## What you will do
Retype the opening lines of the listing below, ending with the line that contains "Below are API", and leave out any pictures.

## Records shown
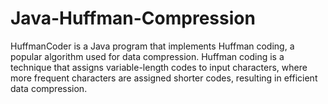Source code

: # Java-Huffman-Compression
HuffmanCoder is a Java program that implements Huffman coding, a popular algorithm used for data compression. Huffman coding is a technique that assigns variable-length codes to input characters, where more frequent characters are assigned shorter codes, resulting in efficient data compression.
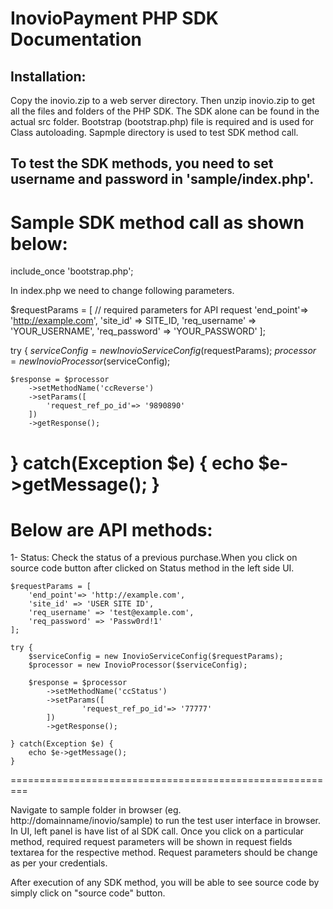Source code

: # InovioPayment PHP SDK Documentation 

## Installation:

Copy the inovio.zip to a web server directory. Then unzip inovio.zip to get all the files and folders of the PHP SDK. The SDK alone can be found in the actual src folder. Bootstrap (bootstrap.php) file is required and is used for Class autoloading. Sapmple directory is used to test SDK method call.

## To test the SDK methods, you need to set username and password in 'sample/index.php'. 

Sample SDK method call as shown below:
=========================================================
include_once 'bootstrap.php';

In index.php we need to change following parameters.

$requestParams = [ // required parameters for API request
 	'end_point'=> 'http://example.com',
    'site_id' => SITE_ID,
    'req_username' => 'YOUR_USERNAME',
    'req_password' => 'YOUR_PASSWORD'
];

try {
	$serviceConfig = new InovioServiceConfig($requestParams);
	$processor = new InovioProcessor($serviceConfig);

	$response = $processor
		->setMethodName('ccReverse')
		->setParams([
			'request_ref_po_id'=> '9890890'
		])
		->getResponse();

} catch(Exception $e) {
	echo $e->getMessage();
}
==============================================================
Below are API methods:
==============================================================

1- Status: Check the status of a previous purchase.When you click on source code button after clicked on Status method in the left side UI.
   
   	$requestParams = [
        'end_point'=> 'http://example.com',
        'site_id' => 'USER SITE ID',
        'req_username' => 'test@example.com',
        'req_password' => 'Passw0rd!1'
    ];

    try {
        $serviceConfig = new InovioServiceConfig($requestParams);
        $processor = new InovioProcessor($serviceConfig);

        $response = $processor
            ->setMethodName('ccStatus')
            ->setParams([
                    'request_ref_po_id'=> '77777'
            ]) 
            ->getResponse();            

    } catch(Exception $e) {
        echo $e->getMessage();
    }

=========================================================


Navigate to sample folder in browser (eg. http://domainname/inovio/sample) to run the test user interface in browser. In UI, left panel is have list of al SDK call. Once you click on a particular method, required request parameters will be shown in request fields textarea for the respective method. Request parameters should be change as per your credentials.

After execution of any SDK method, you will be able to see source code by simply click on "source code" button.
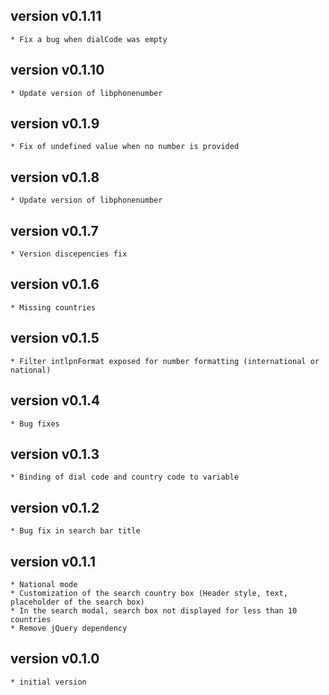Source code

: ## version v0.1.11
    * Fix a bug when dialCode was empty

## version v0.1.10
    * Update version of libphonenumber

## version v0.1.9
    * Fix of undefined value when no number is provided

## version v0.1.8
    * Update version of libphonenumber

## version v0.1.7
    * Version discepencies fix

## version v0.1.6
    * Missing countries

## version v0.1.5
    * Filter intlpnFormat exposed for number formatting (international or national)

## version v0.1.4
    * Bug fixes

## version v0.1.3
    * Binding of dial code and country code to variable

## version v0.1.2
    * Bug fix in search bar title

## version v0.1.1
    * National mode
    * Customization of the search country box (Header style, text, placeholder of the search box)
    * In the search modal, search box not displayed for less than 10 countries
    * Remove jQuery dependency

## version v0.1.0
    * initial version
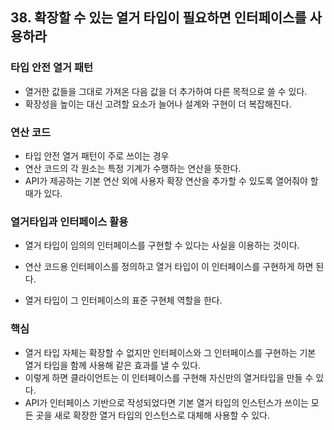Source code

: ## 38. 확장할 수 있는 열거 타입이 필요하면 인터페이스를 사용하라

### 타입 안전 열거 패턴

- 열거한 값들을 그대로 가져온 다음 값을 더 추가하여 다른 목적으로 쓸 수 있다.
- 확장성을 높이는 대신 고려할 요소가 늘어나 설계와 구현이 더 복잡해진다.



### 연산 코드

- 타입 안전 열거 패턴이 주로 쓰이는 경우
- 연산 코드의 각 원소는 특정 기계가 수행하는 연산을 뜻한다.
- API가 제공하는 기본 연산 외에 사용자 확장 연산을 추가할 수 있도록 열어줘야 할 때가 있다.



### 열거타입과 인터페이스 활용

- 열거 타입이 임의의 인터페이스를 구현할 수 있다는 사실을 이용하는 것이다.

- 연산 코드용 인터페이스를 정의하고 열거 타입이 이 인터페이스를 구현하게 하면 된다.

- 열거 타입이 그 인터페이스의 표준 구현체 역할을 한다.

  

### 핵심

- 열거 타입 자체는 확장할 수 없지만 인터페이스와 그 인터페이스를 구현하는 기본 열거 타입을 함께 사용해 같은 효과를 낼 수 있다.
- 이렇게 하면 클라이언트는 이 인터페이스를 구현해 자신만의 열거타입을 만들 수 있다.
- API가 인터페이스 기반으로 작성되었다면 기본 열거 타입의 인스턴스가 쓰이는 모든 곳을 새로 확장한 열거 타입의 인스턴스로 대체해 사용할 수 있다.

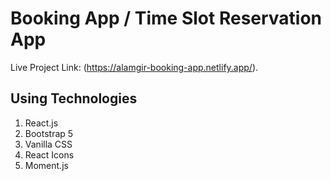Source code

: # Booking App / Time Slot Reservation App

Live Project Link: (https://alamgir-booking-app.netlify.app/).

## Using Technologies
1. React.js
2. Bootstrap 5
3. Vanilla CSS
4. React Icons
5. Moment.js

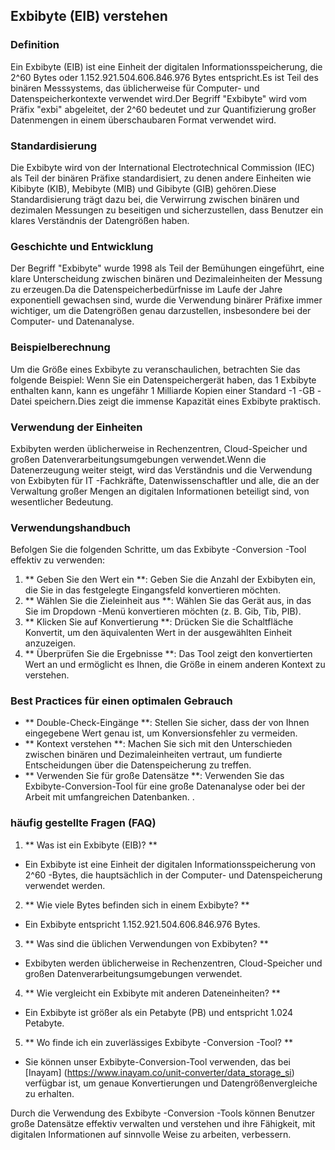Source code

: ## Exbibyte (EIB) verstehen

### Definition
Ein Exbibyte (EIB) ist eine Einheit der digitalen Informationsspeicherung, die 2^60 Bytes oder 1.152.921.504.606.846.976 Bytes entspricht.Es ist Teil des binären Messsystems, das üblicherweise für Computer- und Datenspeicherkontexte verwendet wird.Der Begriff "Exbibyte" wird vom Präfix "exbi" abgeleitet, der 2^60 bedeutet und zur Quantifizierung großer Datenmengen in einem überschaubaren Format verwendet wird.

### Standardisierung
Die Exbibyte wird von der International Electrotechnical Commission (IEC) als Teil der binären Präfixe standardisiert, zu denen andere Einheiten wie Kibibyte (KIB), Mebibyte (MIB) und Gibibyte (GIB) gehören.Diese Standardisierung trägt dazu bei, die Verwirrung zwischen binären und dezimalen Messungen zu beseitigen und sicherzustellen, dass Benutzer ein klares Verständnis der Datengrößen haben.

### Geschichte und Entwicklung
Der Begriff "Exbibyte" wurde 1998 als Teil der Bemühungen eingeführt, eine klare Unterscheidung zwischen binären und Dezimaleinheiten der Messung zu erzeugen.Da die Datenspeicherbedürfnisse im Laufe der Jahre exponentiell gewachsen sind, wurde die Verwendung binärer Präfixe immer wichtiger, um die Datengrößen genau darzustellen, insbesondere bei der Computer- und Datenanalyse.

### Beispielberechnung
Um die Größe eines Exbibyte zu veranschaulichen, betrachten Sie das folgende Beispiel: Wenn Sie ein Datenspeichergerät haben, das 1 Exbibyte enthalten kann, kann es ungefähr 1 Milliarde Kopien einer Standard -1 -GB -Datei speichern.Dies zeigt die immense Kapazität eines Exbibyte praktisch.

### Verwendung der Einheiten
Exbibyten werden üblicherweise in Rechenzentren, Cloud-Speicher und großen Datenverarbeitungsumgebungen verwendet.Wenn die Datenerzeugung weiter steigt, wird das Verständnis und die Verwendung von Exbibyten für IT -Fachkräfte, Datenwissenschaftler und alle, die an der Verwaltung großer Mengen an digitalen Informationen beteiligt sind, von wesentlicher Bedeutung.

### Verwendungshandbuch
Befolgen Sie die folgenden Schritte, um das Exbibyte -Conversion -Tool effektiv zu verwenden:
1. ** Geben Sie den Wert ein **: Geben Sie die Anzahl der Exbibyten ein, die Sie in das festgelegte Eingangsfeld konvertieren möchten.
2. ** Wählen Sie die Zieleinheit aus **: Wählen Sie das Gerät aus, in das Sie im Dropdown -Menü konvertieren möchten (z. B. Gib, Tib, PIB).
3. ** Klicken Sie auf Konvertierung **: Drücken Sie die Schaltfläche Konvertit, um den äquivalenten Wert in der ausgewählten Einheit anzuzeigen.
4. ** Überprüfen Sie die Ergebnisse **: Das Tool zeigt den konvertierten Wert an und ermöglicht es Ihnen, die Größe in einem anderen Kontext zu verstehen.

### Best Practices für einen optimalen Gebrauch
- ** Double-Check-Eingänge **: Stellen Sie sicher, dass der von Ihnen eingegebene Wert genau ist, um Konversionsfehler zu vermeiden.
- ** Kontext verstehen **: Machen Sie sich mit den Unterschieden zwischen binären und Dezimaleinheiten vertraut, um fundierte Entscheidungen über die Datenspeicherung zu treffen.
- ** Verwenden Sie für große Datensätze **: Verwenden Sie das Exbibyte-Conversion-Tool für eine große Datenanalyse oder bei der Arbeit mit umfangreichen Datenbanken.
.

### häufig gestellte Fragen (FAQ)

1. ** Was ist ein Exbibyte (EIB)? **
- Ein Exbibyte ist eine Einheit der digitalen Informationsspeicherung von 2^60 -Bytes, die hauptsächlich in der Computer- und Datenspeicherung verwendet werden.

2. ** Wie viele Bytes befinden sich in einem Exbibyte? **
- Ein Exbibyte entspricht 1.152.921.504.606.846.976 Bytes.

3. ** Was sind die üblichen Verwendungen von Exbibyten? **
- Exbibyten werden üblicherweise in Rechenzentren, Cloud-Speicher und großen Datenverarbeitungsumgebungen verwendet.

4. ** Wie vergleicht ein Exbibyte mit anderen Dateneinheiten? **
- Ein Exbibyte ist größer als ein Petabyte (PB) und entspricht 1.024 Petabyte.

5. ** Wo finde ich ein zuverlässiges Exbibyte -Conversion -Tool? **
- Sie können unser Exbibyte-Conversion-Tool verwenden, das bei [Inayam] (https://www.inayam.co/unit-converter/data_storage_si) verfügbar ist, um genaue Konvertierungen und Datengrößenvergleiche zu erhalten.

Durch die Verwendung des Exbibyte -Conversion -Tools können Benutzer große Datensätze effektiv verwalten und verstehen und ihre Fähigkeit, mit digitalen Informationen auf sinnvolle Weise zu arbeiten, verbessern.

## Finished exercise
Source code

: # Java-Huffman-Compression
HuffmanCoder is a Java program that implements Huffman coding, a popular algorithm used for data compression. Huffman coding is a technique that assigns variable-length codes to input characters, where more frequent characters are assigned shorter codes, resulting in efficient data compression.
Source code

: # InovioPayment PHP SDK Documentation 

## Installation:

Copy the inovio.zip to a web server directory. Then unzip inovio.zip to get all the files and folders of the PHP SDK. The SDK alone can be found in the actual src folder. Bootstrap (bootstrap.php) file is required and is used for Class autoloading. Sapmple directory is used to test SDK method call.

## To test the SDK methods, you need to set username and password in 'sample/index.php'. 

Sample SDK method call as shown below:
=========================================================
include_once 'bootstrap.php';

In index.php we need to change following parameters.

$requestParams = [ // required parameters for API request
 	'end_point'=> 'http://example.com',
    'site_id' => SITE_ID,
    'req_username' => 'YOUR_USERNAME',
    'req_password' => 'YOUR_PASSWORD'
];

try {
	$serviceConfig = new InovioServiceConfig($requestParams);
	$processor = new InovioProcessor($serviceConfig);

	$response = $processor
		->setMethodName('ccReverse')
		->setParams([
			'request_ref_po_id'=> '9890890'
		])
		->getResponse();

} catch(Exception $e) {
	echo $e->getMessage();
}
==============================================================
Below are API methods:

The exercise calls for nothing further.